Чисто формально я, конечно, современник той героической эпохи, хотя хорошо понимаю, что «современник в три с небольшим года» – звучит смешно. Но и полностью отрицать мою, пусть пассивную, пусть слабо осознанную, сопричастность с тем тяжким временем тоже было бы неправильно. Ведь я же жил в те годы: смотрел по сторонам, реагировал, воспринимал, переживал, радовался и расстраивался, смеялся и плакал. То время и меня формировало.

«Дети войны» – так очень правильно позднее назвали наше поколение. У войны много лиц… Война – это ведь не только боевые действия: отступления, наступления, блокады, бомбёжки, обстрелы, кровопролитные атаки, безнадёжная оборона, подвиги, – и даже сама смерть. Это – и оккупация, и эвакуация, и забитые беженцами теплушки. Это – тяжкие будни, адский труд и послевоенное совсем не геройское выживание… Это – сироты и переполненные детдома и приюты. И очереди, и хлеб по карточкам, и пустые полки магазинов. И тиф, и вши, и холод. И жизнь в полупроголодь в полуподвалах и бараках. И сны о том времени, когда всё было по-другому и которое никогда не вернётся.

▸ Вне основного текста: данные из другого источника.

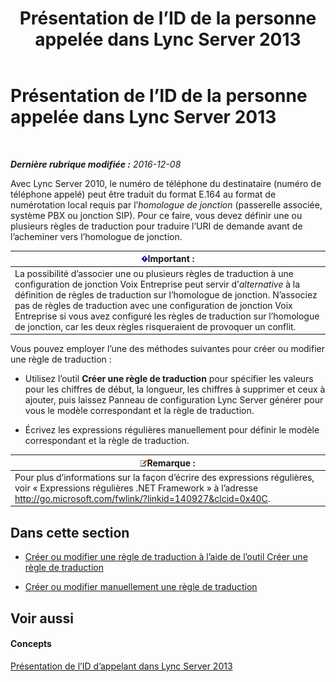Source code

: ﻿---
title: Présentation de l’ID de la personne appelée dans Lync Server 2013
TOCTitle: Présentation de l’ID de la personne appelée dans Lync Server 2013
ms:assetid: cf6c6af5-3418-411e-a50b-7a9cf8e100d4
ms:mtpsurl: https://technet.microsoft.com/fr-fr/library/JJ721892(v=OCS.15)
ms:contentKeyID: 49891548
ms.date: 12/10/2016
mtps_version: v=OCS.15
ms.translationtype: HT
---

# Présentation de l’ID de la personne appelée dans Lync Server 2013

 

_**Dernière rubrique modifiée :** 2016-12-08_

Avec Lync Server 2010, le numéro de téléphone du destinataire (numéro de téléphone appelé) peut être traduit du format E.164 au format de numérotation local requis par l’*homologue de jonction* (passerelle associée, système PBX ou jonction SIP). Pour ce faire, vous devez définir une ou plusieurs règles de traduction pour traduire l’URI de demande avant de l’acheminer vers l’homologue de jonction.

<table>
<thead>
<tr class="header">
<th><img src="images/Gg425917.important(OCS.15).gif" title="important" alt="important" />Important :</th>
</tr>
</thead>
<tbody>
<tr class="odd">
<td>La possibilité d’associer une ou plusieurs règles de traduction à une configuration de jonction Voix Entreprise peut servir d’<em>alternative</em> à la définition de règles de traduction sur l’homologue de jonction. N’associez pas de règles de traduction avec une configuration de jonction Voix Entreprise si vous avez configuré les règles de traduction sur l’homologue de jonction, car les deux règles risqueraient de provoquer un conflit.</td>
</tr>
</tbody>
</table>


Vous pouvez employer l’une des méthodes suivantes pour créer ou modifier une règle de traduction :

  - Utilisez l’outil **Créer une règle de traduction** pour spécifier les valeurs pour les chiffres de début, la longueur, les chiffres à supprimer et ceux à ajouter, puis laissez Panneau de configuration Lync Server générer pour vous le modèle correspondant et la règle de traduction.

  - Écrivez les expressions régulières manuellement pour définir le modèle correspondant et la règle de traduction.

<table>
<thead>
<tr class="header">
<th><img src="images/Gg398920.note(OCS.15).gif" title="note" alt="note" />Remarque :</th>
</tr>
</thead>
<tbody>
<tr class="odd">
<td>Pour plus d’informations sur la façon d’écrire des expressions régulières, voir « Expressions régulières .NET Framework » à l’adresse <a href="http://go.microsoft.com/fwlink/?linkid=140927%26clcid=0x40c">http://go.microsoft.com/fwlink/?linkid=140927&amp;clcid=0x40C</a>.</td>
</tr>
</tbody>
</table>


## Dans cette section

  - [Créer ou modifier une règle de traduction à l’aide de l’outil Créer une règle de traduction](lync-server-2013-create-or-modify-a-translation-rule-by-using-the-build-a-translation-rule-tool.md)

  - [Créer ou modifier manuellement une règle de traduction](lync-server-2013-create-or-modify-a-translation-rule-manually.md)

## Voir aussi

#### Concepts

[Présentation de l’ID d’appelant dans Lync Server 2013](lync-server-2013-caller-id-presentation.md)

Именно эту сторону войны, прежде всего, видели дети, хотя могли и не понимать всего драматизма, а то и трагизма своей жизни, поскольку им не с чем было сравнивать…

Для «детей войны» грозились принять какие-то специальные программы социальной помощи. Правда, за исключением немногих регионов, включая Москву, дальше обещаний, к сожалению, дело не пошло… Не смогли благодетели даже определить рамки термина и к кому его применять… Видимо, когда «дети войны» на 90 % вымрут, тогда и социальные программы подоспеют. Тем более, что уже есть опыт обеспечения жильём ветеранов войны!.. Как говорят в Белоруссии, «обяцанки-цацанки – дурню радость!». Но, кажется, я отвлёкся от воспоминаний о прошлом…

В мае 1945-го войне с фашистской Германией пришёл конец. И я очень хорошо помню, как в июне праздновали День победы в Гродно: тачанки и всадники на площади Ленина в центре города были окружены ликующими людьми. Танков не было – думаю, потому что своими гусеницами эти многотонные «монстры» разворотили бы все улицы городка.

Смех, шум, крики «ура», песни. На площади обнимались незнакомые люди. В руках – букеты сирени, тюльпанов и нарциссов, которые отдавали военным. Где-то играли гармошки. Сам воздух был переполнен радостью…

На площадь я пришёл с родителями и сёстрами. В руках у меня тоже был букет цветов, который я отдал какому-то военному кавалеристу, поднявшему меня к себе в седло. Как это было захватывающе: сидеть высоко на лошади вместе с военным и видеть всю площадь, а мне, ребёнку, она тогда казалась очень большой…

Много позже поэт скажет: «…это – праздник со слезами на глазах». Наверняка, он был прав: не могло не быть и слёз радости от Победы, и слёз боли по тем, кто до неё не дошёл. Но лично я слёз не помню, вероятно, потому что был слишком мал, чтобы их разглядеть… А вот чувство невероятной радости – помню! Она на той площади била через край и, казалось, охватила всех.

Конечно, теперь, по прошествии многих лет, когда в странах Балтии, на Украине, в Польше вылезла наружу русофобия, понятно, что и в Гродно, этом западном городке, помимо ликующих должны были быть люди, которым тот праздник нашей победы был поперёк горла. Но тогда в бессильной злобе они попрятались и, думаю, на празднике победителей просто не рискнули появиться. Поэтому на площади собрались только те, кто искренне радовался Победе…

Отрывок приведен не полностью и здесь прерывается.